Tallahassee, FL (LifeNews.com) -- Florida Gov. Charlie Crist is facing a new radio advertising campaign from a pro-life group after recently vetoing a bill that would have allowed women a chance to see an ultrasound of their unborn baby prior to an abortion.
The bill would have also exempted the state from some of the abortion funding in the government-run health care bill President Barack Obama signed into law.
Crist vetoed the measure with the false claim that it would have forced women to see the ultrasound of their baby, even though the measure contained language allowing them to sign a form saying they were offered the chance to do so but opting out.
Today, the Family Research Council Action PAC launched a statewide radio ad campaign in response to the veto. The ad will air across the state over the next week on 74 Florida radio stations.
The governor issued the veto only days after removing a pro-life section from his campaign website.
"Governor Charlie Crist used to claim to be pro-life. Now he's just pro-Crist. Since leaving his party he's decided he'd rather be pro-abortion, removing the pro-life section from his website and vetoing a bill that would allow women to see an ultrasound of their child before having an abortion," the FRC ad says.
The ad also endorses pro-life Republican candidate Marco Rubio for the open U.S. Senate seat.
"This November vote a principled leader into the U.S. Senate. Vote Marco Rubio, pro-family, pro-life," the ad says. "To stop Charlie Crist visit stopcharlie.com."
After the veto, FRC president Tony Perkins condemned Crist's decision.

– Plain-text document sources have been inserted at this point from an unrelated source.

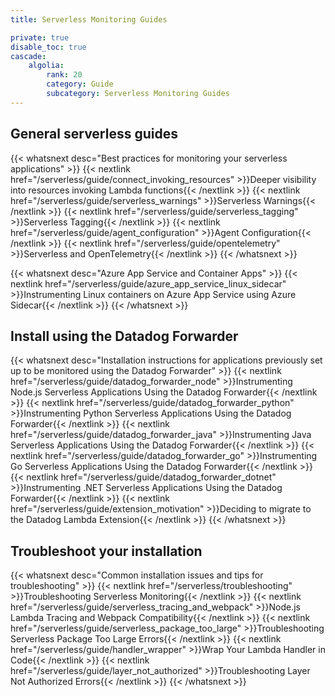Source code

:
 ```yaml
---
title: Serverless Monitoring Guides

private: true
disable_toc: true
cascade:
    algolia:
        rank: 20
        category: Guide
        subcategory: Serverless Monitoring Guides
---
```


## General serverless guides

{{< whatsnext desc="Best practices for monitoring your serverless applications" >}}
    {{< nextlink href="/serverless/guide/connect_invoking_resources" >}}Deeper visibility into resources invoking Lambda functions{{< /nextlink >}}
    {{< nextlink href="/serverless/guide/serverless_warnings" >}}Serverless Warnings{{< /nextlink >}}
    {{< nextlink href="/serverless/guide/serverless_tagging" >}}Serverless Tagging{{< /nextlink >}}
    {{< nextlink href="/serverless/guide/agent_configuration" >}}Agent Configuration{{< /nextlink >}}
    {{< nextlink href="/serverless/guide/opentelemetry" >}}Serverless and OpenTelemetry{{< /nextlink >}}
{{< /whatsnext >}}

{{< whatsnext desc="Azure App Service and Container Apps" >}}
    {{< nextlink href="/serverless/guide/azure_app_service_linux_sidecar" >}}Instrumenting Linux containers on Azure App Service using Azure Sidecar{{< /nextlink >}}
{{< /whatsnext >}}

## Install using the Datadog Forwarder

{{< whatsnext desc="Installation instructions for applications previously set up to be monitored using the Datadog Forwarder" >}}
    {{< nextlink href="/serverless/guide/datadog_forwarder_node" >}}Instrumenting Node.js Serverless Applications Using the Datadog Forwarder{{< /nextlink >}}
    {{< nextlink href="/serverless/guide/datadog_forwarder_python" >}}Instrumenting Python Serverless Applications Using the Datadog Forwarder{{< /nextlink >}}
    {{< nextlink href="/serverless/guide/datadog_forwarder_java" >}}Instrumenting Java Serverless Applications Using the Datadog Forwarder{{< /nextlink >}}
    {{< nextlink href="/serverless/guide/datadog_forwarder_go" >}}Instrumenting Go Serverless Applications Using the Datadog Forwarder{{< /nextlink >}}
    {{< nextlink href="/serverless/guide/datadog_forwarder_dotnet" >}}Instrumenting .NET Serverless Applications Using the Datadog Forwarder{{< /nextlink >}}
    {{< nextlink href="/serverless/guide/extension_motivation" >}}Deciding to migrate to the Datadog Lambda Extension{{< /nextlink >}}
{{< /whatsnext >}}

## Troubleshoot your installation

{{< whatsnext desc="Common installation issues and tips for troubleshooting" >}}
    {{< nextlink href="/serverless/troubleshooting" >}}Troubleshooting Serverless Monitoring{{< /nextlink >}}
    {{< nextlink href="/serverless/guide/serverless_tracing_and_webpack" >}}Node.js Lambda Tracing and Webpack Compatibility{{< /nextlink >}}
    {{< nextlink href="/serverless/guide/serverless_package_too_large" >}}Troubleshooting Serverless Package Too Large Errors{{< /nextlink >}}
    {{< nextlink href="/serverless/guide/handler_wrapper" >}}Wrap Your Lambda Handler in Code{{< /nextlink >}}
    {{< nextlink href="/serverless/guide/layer_not_authorized" >}}Troubleshooting Layer Not Authorized Errors{{< /nextlink >}}
{{< /whatsnext >}}
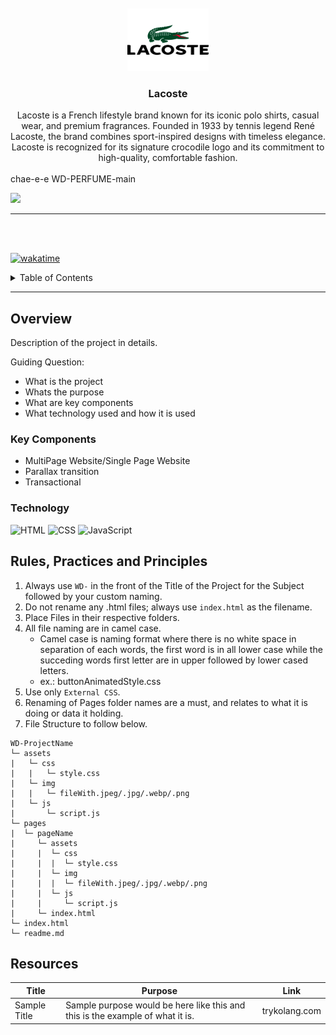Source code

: <a name="readme-top">

<br/>

<br />
<div align="center">
  <a href="https://github.com/chae-e-e/">
  <!-- TODO: If you want to add logo or banner you can add it here -->
    <img src="./assets/img/lacoste logo.png" alt="Nyebe" width="130" height="100">
  </a>
<!-- TODO: Change Title to the name of the title of your Project -->
  <h3 align="center">Lacoste</h3>
</div>
<!-- TODO: Make a short description -->
<div align="center">
  Lacoste is a French lifestyle brand known for its iconic polo shirts, casual wear, and premium fragrances. Founded in 1933 by tennis legend René Lacoste, the brand combines sport-inspired designs with timeless elegance. Lacoste is recognized for its signature crocodile logo and its commitment to high-quality, comfortable fashion.
</div>

<br />

<!-- TODO: Change the zyx-0314 into your github username  --> chae-e-e
<!-- TODO: Change the WD-Template-Project into the same name of your folder --> WD-PERFUME-main
![](https://visit-counter.vercel.app/counter.png?page=zyx-0314/WD-Template-Project)

---

<br />
<br />

[![wakatime](https://wakatime.com/badge/user/3ceb765d-0721-42fe-8123-f5f7c42901b4/project/6cae7d12-9ecc-4180-b423-26a3fbfd49da.svg)](https://wakatime.com/badge/user/3ceb765d-0721-42fe-8123-f5f7c42901b4/project/6cae7d12-9ecc-4180-b423-26a3fbfd49da)

<!-- TODO: If you want to add more layers for your readme -->
<details>
  <summary>Table of Contents</summary>
  <ol>
    <li>
      <a href="#overview">Overview</a>
      <ol>
        <li>
          <a href="#key-components">Key Components</a>
        </li>
        <li>
          <a href="#technology">Technology</a>
        </li>
      </ol>
    </li>
    <li>
      <a href="#rule,-practices-and-principles">Rules, Practices and Principles</a>
    </li>
    <li>
      <a href="#resources">Resources</a>
    </li>
  </ol>
</details>

---

## Overview

<!-- TODO: To be changed -->
<!-- The following are just sample -->
Description of the project in details.

Guiding Question:
- What is the project
- Whats the purpose
- What are key components
- What technology used and how it is used

### Key Components
<!-- TODO: List of Key Components -->
<!-- The following are just sample -->
- MultiPage Website/Single Page Website
- Parallax transition
- Transactional

### Technology
<!-- TODO: List of Technology Used -->
![HTML](https://img.shields.io/badge/HTML-E34F26?style=for-the-badge&logo=html5&logoColor=white)
![CSS](https://img.shields.io/badge/CSS-1572B6?style=for-the-badge&logo=css3&logoColor=white)
![JavaScript](https://img.shields.io/badge/JavaScript-F7DF1E?style=for-the-badge&logo=javascript&logoColor=white)

## Rules, Practices and Principles
1. Always use `WD-` in the front of the Title of the Project for the Subject followed by your custom naming.
2. Do not rename any .html files; always use `index.html` as the filename.
3. Place Files in their respective folders.
4. All file naming are in camel case.
   - Camel case is naming format where there is no white space in separation of each words, the first word is in all lower case while the succeding words first letter are in upper followed by lower cased letters.
   - ex.: buttonAnimatedStyle.css
5. Use only `External CSS`.
6. Renaming of Pages folder names are a must, and relates to what it is doing or data it holding.
7. File Structure to follow below.

```
WD-ProjectName
└─ assets
|   └─ css
|   |   └─ style.css
|   └─ img
|   |   └─ fileWith.jpeg/.jpg/.webp/.png
|   └─ js
|       └─ script.js
└─ pages
|  └─ pageName
|     └─ assets
|     |  └─ css
|     |  |  └─ style.css
|     |  └─ img
|     |  |  └─ fileWith.jpeg/.jpg/.webp/.png
|     |  └─ js
|     |     └─ script.js
|     └─ index.html
└─ index.html
└─ readme.md
```

## Resources

<!-- TODO: Add References -->
| Title | Purpose | Link |
|-|-|-|
| Sample Title | Sample purpose would be here like this and this is the example of what it is. | trykolang.com |

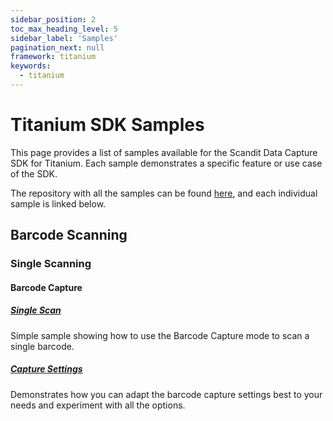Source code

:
 ```yaml
---
sidebar_position: 2
toc_max_heading_level: 5
sidebar_label: 'Samples'
pagination_next: null
framework: titanium
keywords:
  - titanium
---
```


# Titanium SDK Samples

This page provides a list of samples available for the Scandit Data Capture SDK for Titanium. Each sample demonstrates a specific feature or use case of the SDK.

The repository with all the samples can be found [here](https://github.com/Scandit/datacapture-titamium-samples/tree/main), and each individual sample is linked below.

## Barcode Scanning

### Single Scanning

#### Barcode Capture

##### [Single Scan](https://github.com/Scandit/datacapture-titanium-samples/tree/main/BarcodeCaptureSimpleSample)

Simple sample showing how to use the Barcode Capture mode to scan a single barcode.

##### [Capture Settings](https://github.com/Scandit/datacapture-titanium-samples/tree/main/BarcodeCaptureSettingsSample)

Demonstrates how you can adapt the barcode capture settings best to your needs and experiment with all the options.
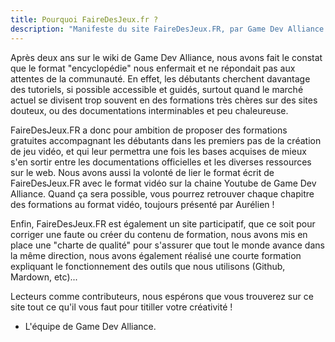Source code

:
 ```yaml
---
title: Pourquoi FaireDesJeux.fr ?
description: "Manifeste du site FaireDesJeux.FR, par Game Dev Alliance."
---
```


Après deux ans sur le wiki de Game Dev Alliance, nous avons fait le constat que le format "encyclopédie" nous enfermait et ne répondait pas aux attentes de la communauté. En effet, les débutants cherchent davantage des tutoriels, si possible accessible et guidés, surtout quand le marché actuel se divisent trop souvent en des formations très chères sur des sites douteux, ou des documentations interminables et peu chaleureuse.

FaireDesJeux.FR a donc pour ambition de proposer des formations gratuites accompagnant les débutants dans les premiers pas de la création de jeu vidéo, et qui leur permettra une fois les bases acquises de mieux s'en sortir entre les documentations officielles et les diverses ressources sur le web. Nous avons aussi la volonté de lier le format écrit de FaireDesJeux.FR avec le format vidéo sur la chaine Youtube de Game Dev Alliance. Quand ça sera possible, vous pourrez retrouver chaque chapitre des formations au format vidéo, toujours présenté par Aurélien !

Enfin, FaireDesJeux.FR est également un site participatif, que ce soit pour corriger une faute ou créer du contenu de formation, nous avons mis en place une "charte de qualité" pour s'assurer que tout le monde avance dans la même direction, nous avons également réalisé une courte formation expliquant le fonctionnement des outils que nous utilisons (Github, Mardown, etc)...

Lecteurs comme contributeurs, nous espérons que vous trouverez sur ce site tout ce qu'il vous faut pour titiller votre créativité !

- L'équipe de Game Dev Alliance.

"Governor Crist has once again broken trust with the voters of Florida by vetoing a commonsense bill that would ensure that women receive factual information before an abortion. Sadly, he vetoed legislation that would strengthen a woman's right to know. Charlie Crist is willing to go to any extreme to please far Left special interest groups," he said.
Crist said the legislation "presents an inappropriate burden on women seeking to terminate a pregnancy."
Crist said that while people hold strong opinions on abortion, "personal views should not result in laws that unwisely expand the role of government and coerce people to obtain medical tests or procedures that are not medically necessary."
Yet, a 2008 legislative survey found that, of Florida's 62 licensed abortion businesses, 51 already require ultrasounds before first-trimester abortions.
And Section 390.0111 of the bill, line 512 states: "The woman has a right to decline to view the ultrasound images after she is informed of her right and offered an opportunity to view them."
Ultrasounds are already required for all second and third-trimester abortions and are standard medical practice to determine gestational age and location of the unborn child.